EXERCISE INSTRUCTIONS:
Filter the records for "false" and keep each line that has it.

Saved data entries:
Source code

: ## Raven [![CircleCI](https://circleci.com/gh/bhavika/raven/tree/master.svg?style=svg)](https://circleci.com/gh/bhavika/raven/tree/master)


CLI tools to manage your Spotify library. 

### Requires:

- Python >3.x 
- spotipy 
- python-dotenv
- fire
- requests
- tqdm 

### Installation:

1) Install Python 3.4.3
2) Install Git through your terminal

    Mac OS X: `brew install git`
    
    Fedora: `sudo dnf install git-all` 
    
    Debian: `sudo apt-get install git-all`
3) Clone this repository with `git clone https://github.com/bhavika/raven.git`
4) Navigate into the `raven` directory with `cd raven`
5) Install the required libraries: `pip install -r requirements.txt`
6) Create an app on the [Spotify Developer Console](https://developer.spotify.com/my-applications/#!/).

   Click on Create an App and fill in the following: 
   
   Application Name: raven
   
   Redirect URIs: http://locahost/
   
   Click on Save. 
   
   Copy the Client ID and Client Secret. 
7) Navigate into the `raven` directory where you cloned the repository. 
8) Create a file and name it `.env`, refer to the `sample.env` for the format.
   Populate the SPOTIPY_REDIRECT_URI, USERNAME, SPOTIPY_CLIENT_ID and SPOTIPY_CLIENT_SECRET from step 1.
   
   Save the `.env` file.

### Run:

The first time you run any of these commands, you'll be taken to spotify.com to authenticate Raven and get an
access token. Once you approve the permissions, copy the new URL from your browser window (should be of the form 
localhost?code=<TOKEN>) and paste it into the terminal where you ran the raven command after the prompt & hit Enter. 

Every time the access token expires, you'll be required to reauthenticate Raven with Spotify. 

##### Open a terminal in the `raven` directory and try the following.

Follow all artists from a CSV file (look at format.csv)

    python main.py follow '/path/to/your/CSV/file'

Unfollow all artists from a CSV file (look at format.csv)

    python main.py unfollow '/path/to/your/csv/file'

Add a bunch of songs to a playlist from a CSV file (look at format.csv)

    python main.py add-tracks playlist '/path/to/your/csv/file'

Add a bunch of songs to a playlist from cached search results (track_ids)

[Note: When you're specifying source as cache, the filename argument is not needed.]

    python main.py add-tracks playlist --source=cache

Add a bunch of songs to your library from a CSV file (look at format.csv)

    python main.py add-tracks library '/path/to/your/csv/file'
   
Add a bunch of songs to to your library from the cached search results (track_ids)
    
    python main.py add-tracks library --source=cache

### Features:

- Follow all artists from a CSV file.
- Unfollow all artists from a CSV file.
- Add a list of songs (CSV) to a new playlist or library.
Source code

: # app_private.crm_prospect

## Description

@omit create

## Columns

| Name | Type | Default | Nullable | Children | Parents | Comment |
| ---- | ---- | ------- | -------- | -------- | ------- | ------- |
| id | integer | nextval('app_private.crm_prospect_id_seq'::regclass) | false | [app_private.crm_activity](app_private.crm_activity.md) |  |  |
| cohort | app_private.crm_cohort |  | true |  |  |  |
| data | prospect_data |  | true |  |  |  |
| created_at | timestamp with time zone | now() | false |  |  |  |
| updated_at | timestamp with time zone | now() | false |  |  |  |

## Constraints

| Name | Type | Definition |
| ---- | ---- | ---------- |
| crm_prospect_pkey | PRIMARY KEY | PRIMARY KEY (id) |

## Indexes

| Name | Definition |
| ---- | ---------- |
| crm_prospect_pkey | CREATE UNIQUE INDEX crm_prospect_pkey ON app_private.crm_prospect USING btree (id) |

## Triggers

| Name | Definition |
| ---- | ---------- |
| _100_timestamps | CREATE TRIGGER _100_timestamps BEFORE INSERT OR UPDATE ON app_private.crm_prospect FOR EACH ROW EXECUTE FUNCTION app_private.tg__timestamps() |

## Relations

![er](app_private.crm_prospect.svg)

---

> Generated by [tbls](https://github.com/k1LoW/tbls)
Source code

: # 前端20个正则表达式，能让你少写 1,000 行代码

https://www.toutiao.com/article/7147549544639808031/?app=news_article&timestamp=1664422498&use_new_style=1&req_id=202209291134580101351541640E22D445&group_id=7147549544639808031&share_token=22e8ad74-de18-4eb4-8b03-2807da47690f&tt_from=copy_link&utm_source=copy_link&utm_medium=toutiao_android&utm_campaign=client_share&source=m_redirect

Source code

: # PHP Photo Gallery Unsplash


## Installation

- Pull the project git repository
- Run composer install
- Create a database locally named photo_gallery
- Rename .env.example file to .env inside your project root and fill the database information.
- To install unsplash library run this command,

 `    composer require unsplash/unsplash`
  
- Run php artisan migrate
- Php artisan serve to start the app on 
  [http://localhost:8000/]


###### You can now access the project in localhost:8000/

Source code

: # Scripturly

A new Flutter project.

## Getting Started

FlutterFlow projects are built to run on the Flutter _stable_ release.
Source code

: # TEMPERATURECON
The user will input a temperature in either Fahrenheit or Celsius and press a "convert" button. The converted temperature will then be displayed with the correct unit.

WRITTEN SOLUTION:
| id | integer | nextval('app_private.crm_prospect_id_seq'::regclass) | false | [app_private.crm_activity](app_private.crm_activity.md) |  |  |
| created_at | timestamp with time zone | now() | false |  |  |  |
| updated_at | timestamp with time zone | now() | false |  |  |  |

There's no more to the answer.